- Original theatrical release poster
- Directed by: Jack Kinney (animation); Bill Roberts (animation); Hamilton Luske (animation); William Morgan (live action);
- Story by: Homer Brightman; Eldon Dedini; Lance Nolley; Tom Oreb; Harry Reeves; Ted Sears;
- Based on: "Little Bear Bongo" by Sinclair Lewis (Bongo); "Jack and the Beanstalk" (Mickey and the Beanstalk);
- Produced by: Walt Disney;
- Starring: Edgar Bergen; Dinah Shore;
- Edited by: Jack Bachom
- Music by: Oliver Wallace; Paul Smith; Eliot Daniel; Charles Wolcott;
- Production company: Walt Disney Productions
- Distributed by: RKO Radio Pictures
- Release date: September 27, 1947;
- Running time: 73 minutes
- Country: United States
- Language: English
- Box office: $3.165 million (worldwide rentals)

= Fun and Fancy Free =

1947 Disney film

Fun and Fancy Free, formerly known as Fun & Fancy Free, is a 1947 American animated musical fantasy anthology film produced by Walt Disney and Ben Sharpsteen and released on September 27, 1947, by RKO Radio Pictures. The film is a compilation of two stories: Bongo, narrated by Dinah Shore and loosely based on the short story "Little Bear Bongo" by Sinclair Lewis; and Mickey and the Beanstalk, narrated by Edgar Bergen and based on the "Jack and the Beanstalk" fairy tale. Though the film is primarily animated, it also uses live-action segments starring Bergen to join its two stories.

== Plot ==
Jiminy Cricket appears inside a large house, exploring and singing "I'm a Happy-Go-Lucky Fellow" until he comes across a doll, a teddy bear, and a record player. Among the records, he finds one titled Bongo, a musical romance story narrated by Dinah Shore. While he doesn't know the narrator, he still decides to play it.

=== Bongo ===
The story follows Bongo, a circus bear who longs for freedom. Though celebrated in the circus ring, he is mistreated offstage. While traveling by circus train, he acts on his instincts and escapes into the wild. Initially optimistic about his new life, Bongo quickly realizes the harsh realities of the North American wilderness.

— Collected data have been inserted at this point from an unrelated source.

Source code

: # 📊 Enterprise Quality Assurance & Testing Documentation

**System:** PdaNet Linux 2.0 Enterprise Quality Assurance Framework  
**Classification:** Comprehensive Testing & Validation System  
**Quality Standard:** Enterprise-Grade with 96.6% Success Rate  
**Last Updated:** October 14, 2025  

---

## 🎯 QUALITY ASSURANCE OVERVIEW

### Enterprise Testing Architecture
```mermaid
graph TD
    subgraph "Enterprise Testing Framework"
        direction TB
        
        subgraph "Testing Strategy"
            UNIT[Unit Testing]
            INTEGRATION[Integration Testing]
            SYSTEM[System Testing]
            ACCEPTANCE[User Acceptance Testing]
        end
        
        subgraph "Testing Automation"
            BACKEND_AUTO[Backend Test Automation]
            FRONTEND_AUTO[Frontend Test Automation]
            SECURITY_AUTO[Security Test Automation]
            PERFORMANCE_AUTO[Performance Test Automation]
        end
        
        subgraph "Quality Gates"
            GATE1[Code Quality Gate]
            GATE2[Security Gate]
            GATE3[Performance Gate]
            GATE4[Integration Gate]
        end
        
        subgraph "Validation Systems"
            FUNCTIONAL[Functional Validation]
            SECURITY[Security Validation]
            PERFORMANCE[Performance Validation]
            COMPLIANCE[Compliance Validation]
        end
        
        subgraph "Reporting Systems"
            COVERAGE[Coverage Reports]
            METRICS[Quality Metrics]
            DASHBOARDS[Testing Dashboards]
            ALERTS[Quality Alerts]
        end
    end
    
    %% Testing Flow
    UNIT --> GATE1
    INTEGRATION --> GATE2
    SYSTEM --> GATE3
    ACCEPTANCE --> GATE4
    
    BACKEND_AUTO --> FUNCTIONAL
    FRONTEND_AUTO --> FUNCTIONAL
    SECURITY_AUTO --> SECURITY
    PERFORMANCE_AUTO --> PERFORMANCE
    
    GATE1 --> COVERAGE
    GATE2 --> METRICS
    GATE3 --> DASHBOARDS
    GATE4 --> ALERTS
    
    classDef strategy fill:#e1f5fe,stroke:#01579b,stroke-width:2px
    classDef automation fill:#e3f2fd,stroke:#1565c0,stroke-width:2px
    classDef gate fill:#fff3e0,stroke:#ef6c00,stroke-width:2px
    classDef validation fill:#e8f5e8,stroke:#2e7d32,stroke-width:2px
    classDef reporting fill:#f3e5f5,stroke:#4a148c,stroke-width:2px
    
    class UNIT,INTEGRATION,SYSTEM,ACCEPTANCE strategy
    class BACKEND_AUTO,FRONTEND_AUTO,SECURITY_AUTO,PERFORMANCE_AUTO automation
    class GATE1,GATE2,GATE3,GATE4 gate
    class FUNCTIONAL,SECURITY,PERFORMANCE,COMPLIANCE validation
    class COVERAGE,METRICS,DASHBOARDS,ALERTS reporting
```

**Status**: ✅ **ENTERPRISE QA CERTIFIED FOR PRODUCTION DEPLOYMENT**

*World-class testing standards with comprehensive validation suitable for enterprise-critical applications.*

The next morning, Bongo meets a female bear named Lulubelle, and the two fall in love. However, a burly rogue bear named Lumpjaw misinterprets Lulubelle's playful slap as affection and claims her for himself. Bongo later learns that slapping is the bears' way of showing love and returns to challenge Lumpjaw. After a fierce fight ending in a plunge down a waterfall, Lumpjaw is swept away, and Bongo and Lulubelle are happily united.

After the story ends, Jiminy notices an invitation to a birthday party for Luana Patten at the house across the street. He hops over and quietly joins the festivities, where Charlie McCarthy, Mortimer Snerd, and Edgar Bergen entertain Luana. Edgar decides to tell a story.

=== Mickey and the Beanstalk ===
In a parody of Jack and the Beanstalk, the kingdom of Happy Valley, sustained by a singing golden harp, falls into despair when the harp is stolen. The story focuses on three poor farmers — Mickey, Donald, and Goofy — are down to a single loaf of bread and one bean. Driven mad by hunger, Donald nearly kills their pet cow, prompting Mickey to trade the cow for "magic beans". Enraged and thinking that Mickey had been defrauded, Donald throws the beans and they fall into a hole in the floor. Overnight, the beans, which turn out to be truly magical after all, sprout into a gigantic beanstalk that lifts their house to the sky.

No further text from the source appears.